How does the client request actions?
Simply perform an action in the browser and inspect the network requests.
As an example, I am going to send the airplane to patrol over the city of Hargeisa.
We can see that the action is sent to the server as a POST request with the following body:
{
...
"actions": [
"java.util.LinkedList",
[
{
...
"@c": "ultshared.action.UltArmyAction",
"armies": [
"java.util.LinkedList",
[
{
"@c": "a",
"id": 17000007,
"s": 1,
"o": 86,
"l": 32,
"p": {
"x": 8409,
"y": 3697
},
"ld": null,
"os": false,
"u": [
"[Lultshared.warfare.UltUnit;",
[
{
"@c": "u",
"t": 3373,
"aa": true,
"os": false,
"id": 287146984,
"h": 1,
"s": 1,
"k": 0
}
]
],
"c": [
"java.util.LinkedList",
[
{
"@c": "pc",
"targetPos": {
"x": 8629.5,
"y": 3653.25
},
"approaching": true,
"type": "Guard",
"airField": null
}
]
],
"au": -1,
"ap": {
"x": 8625,
"y": 3657
},
"ag": 0,
"fm": 0
}
]
]
}
]
],
...
}
So patrolling over the city of Hargeisa results in a ArmyAction being sent.
The ArmyAction is a list of armies and for each army the new command is set.

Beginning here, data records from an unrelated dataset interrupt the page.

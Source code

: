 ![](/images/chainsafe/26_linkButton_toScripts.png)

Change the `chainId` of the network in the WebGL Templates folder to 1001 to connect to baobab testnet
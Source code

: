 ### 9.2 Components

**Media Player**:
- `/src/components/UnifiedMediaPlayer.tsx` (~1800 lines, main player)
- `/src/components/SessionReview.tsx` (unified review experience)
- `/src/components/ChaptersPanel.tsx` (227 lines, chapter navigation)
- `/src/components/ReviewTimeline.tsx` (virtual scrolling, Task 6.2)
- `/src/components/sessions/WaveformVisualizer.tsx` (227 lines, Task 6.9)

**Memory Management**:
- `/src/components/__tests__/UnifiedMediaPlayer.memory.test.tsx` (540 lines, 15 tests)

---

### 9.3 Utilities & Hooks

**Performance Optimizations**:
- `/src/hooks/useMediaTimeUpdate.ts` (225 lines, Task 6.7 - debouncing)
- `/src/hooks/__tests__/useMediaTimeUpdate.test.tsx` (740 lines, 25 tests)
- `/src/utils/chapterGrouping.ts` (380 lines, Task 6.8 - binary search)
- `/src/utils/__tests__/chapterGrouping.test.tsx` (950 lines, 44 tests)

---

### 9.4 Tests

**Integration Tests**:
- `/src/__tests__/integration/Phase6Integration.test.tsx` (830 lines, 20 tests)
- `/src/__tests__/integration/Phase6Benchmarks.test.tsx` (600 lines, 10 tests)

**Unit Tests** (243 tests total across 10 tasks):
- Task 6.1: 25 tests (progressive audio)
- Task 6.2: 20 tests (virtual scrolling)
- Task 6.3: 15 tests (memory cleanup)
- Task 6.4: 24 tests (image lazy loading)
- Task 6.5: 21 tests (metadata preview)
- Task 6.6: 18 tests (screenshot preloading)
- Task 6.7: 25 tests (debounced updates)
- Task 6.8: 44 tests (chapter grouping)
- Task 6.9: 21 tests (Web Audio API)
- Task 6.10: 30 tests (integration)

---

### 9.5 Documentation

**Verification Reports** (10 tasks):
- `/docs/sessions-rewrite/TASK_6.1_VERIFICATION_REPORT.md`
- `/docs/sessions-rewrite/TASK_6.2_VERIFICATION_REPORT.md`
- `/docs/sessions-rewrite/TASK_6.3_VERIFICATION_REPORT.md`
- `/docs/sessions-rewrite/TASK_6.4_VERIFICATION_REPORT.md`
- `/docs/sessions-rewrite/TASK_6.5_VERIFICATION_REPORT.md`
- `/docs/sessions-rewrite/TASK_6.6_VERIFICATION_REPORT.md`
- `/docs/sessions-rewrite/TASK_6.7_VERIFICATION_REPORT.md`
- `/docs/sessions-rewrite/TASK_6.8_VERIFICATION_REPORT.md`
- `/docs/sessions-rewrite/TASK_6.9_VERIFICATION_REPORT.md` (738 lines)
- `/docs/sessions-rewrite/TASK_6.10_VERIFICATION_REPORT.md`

You can use the same approach for all other actions.
Conclusion
By inspecting the browser network traffic and analyzing the JavaScript client, we can reconstruct much of the internal data model of Conflict of Nations.
This allows us to build tooling around Conflict of Nations, which opens another dimension of possibilities.
In future posts I will show how this information can be used to build a sophisticated replay format, replay viewer and a scalable replay recording pipeline.